Practice was good. Primary was strong and smooth. Grabbed my ankles in kapotasana today. Made me think of Grimmly's recent post about how deep backbends feel. To me, kapotasana always feels very intense in a good way. I don't consider myself a natural backbender, because I don't feel as comfortable in a deep backbend as I feel in a deep paschimottanasana. So for me, backbends are very much about getting the body (and mind) to go beyond what it is comfortable with, to boldly go where my body/mind hasn't gone before. It doesn't matter that I have been able to grab my heels consistently and my ankles occasionally for the past few months: Every single kapotasana is a new challenge for my mind/body. There is always a point where my mind/body questions itself: Are you sure you are up to this today? I have found that the way to "silence" this questioning by the mind/body is to not play its game. Basically, I listen and acknowledge the mind/body's question, and then forge on slowly and steadily anyway. I hang back for a few breaths and open my chest till I can see the tips of my toes at the edge of my vision (this is probably a drishti violation, but whatever: I got to do what I got to do. I find this less laborious than just diving down right away and walking that seemingly interminable expanse of mysore rug to my heels). Then I dive and walk my hands to my heels/ankles.
In his recent post, Grimmly wrote that when he gets into a deep backbend,
"I don't get any of the bells and flashes of light, the epiphanies, ekstasis, buckets of tears or kundalini rising, perhaps guys are wired differently."
I basically have the same experience as he does, except that I'm not going to commit to that part about guys being wired differently (don't want to start a gender backbend war on my blog... How many more people can I afford to offend anyway, in light of my recent posts?). Truth be told, I really don't know anything about the wiring of guys vs. gals in backbends (or any other kinds of postures, for that matter), so I'm really not in a position to say anything about this.
But as I was saying, I basically have the same experience as Grimmly does in deep backbends. I have never, to my knowledge, experienced any kind of epiphany/bucket of tears/kundalini rising... Is it possible to experience the kundalini rising without being aware of it? I don't know. If you know something about this, please share.
Of course, anybody who has taken Philosophy 101 knows that just because something hasn't happened before doesn't mean that it will never happen. For all I know, my next kapo might be the epiphany-magical-experience-kapo. Maybe at the very instant that I grab my heels or ankles, Lord Shiva will descend from the heavens and grant me the boon of teleportation. And then I will be able to go to Mysore right away, and be in one of those very nice Mysore pictures that Claudia and Skippetty regularly post on their blogs!
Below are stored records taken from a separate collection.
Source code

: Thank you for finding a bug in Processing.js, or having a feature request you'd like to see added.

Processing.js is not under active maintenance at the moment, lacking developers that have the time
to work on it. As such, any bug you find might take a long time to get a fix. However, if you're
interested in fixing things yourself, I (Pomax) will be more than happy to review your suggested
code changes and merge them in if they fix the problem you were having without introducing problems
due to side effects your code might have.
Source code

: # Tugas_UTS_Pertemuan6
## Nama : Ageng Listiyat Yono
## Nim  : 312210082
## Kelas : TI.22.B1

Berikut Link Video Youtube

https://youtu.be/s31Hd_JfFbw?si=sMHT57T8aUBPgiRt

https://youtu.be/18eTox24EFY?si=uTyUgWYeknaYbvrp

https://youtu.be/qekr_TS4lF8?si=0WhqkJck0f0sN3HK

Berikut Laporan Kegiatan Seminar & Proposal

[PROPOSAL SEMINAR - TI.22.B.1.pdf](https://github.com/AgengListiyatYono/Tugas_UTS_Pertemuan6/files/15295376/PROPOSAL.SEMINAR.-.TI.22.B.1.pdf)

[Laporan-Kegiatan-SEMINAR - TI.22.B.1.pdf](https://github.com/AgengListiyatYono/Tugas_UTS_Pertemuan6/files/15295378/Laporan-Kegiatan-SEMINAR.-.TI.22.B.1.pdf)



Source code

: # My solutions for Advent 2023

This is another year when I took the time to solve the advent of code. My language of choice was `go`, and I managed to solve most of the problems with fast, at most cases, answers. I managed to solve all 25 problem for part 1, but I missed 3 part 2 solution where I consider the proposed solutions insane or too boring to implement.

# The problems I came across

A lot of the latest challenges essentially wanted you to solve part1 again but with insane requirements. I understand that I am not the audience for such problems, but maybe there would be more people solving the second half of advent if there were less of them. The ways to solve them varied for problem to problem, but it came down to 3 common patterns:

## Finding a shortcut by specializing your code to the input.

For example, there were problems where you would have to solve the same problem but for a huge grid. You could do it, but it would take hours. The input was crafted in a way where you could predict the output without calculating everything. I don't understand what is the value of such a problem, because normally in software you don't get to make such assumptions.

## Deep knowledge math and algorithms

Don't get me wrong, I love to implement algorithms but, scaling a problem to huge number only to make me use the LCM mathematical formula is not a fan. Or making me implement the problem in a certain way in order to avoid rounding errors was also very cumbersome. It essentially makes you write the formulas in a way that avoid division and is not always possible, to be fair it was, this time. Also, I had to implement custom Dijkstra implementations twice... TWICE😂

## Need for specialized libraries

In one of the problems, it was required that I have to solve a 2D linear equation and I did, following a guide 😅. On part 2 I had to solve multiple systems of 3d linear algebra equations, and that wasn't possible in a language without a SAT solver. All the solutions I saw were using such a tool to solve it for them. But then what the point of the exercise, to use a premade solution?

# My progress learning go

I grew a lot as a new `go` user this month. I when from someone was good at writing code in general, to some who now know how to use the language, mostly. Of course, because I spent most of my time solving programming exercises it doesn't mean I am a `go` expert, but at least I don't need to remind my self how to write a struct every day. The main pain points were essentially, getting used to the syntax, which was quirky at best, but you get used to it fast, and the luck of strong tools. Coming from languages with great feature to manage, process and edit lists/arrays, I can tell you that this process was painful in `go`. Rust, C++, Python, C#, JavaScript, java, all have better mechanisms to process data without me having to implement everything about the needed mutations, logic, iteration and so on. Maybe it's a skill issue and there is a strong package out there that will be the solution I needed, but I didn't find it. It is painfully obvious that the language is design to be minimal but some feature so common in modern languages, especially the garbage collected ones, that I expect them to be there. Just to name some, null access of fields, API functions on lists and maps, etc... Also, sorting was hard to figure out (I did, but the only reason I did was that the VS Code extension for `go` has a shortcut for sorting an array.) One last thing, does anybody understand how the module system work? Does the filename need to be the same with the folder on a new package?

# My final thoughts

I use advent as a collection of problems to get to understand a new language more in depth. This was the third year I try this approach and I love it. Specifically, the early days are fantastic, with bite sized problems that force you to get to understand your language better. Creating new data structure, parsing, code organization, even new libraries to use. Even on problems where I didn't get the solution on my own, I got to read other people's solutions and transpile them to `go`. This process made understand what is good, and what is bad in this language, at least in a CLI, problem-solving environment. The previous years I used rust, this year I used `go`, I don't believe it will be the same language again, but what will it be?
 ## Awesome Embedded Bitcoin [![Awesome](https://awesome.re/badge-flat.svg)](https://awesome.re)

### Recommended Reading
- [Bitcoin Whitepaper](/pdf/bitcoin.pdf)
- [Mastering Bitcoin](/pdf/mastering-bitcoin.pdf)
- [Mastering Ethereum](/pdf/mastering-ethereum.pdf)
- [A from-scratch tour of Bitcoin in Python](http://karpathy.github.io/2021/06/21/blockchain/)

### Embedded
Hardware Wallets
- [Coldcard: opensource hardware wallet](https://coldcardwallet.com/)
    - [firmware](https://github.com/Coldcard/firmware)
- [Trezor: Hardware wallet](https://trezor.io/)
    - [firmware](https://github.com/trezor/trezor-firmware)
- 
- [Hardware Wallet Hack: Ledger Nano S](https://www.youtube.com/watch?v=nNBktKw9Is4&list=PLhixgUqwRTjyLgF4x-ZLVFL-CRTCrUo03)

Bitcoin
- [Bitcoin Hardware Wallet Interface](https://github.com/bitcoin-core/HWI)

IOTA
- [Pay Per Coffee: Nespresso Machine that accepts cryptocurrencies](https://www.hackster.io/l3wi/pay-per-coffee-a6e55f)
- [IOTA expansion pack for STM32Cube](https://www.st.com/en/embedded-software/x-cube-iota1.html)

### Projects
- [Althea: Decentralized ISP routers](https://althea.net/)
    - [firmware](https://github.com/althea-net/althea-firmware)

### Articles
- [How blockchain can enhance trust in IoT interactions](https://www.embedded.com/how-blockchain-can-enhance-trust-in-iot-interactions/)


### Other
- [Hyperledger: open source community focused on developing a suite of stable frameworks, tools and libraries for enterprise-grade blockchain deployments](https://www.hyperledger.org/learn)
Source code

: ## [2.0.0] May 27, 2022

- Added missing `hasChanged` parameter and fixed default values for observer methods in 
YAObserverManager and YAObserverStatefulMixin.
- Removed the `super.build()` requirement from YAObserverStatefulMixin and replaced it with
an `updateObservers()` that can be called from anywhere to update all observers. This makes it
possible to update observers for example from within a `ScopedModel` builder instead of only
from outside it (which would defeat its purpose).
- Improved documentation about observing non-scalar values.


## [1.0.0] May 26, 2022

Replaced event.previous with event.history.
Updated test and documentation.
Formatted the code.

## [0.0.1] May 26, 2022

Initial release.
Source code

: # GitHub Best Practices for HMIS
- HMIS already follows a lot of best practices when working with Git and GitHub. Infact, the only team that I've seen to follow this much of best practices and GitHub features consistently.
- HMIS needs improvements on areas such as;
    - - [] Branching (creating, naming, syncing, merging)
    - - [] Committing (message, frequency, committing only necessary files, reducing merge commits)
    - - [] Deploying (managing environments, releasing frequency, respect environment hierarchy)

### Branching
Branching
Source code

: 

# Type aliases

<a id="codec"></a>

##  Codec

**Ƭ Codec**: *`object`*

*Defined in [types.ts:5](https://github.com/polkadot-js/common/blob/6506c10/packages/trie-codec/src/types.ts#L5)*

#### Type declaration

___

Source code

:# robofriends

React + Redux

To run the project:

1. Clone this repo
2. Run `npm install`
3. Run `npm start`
And I'll be able to teleport myself back here to Minnesota every day just before my classes meet. Now that would be pretty cool, wouldn't it?
But, magical experiences and epiphanies aside, I like to think that practicing deep backbends has a certain effect on one's overall disposition and character, even if I can't scientifically prove it. I feel that, around the time I started doing deep backbends regularly, I also became able to manage fear better in my daily life. I feel that I have become better able to face the uncertainties and unknowns in my life, acknowledge the challenges that they pose, take the necessary actions to address them as they arise, and simply go on with my daily life and handle the tasks and responsibilities of daily life without over-thinking things and succumbing to the fear of the unknown and uncertain future. Of course, as I said, I have no way to prove this with certainty: It's not as if I can do a controlled experiment with my life :-) But I feel it, nonetheless... (Bruce Lee in Enter the Dragon: "Do not think, feel...")
Got to go teach my class now. More later. May the Force be with you.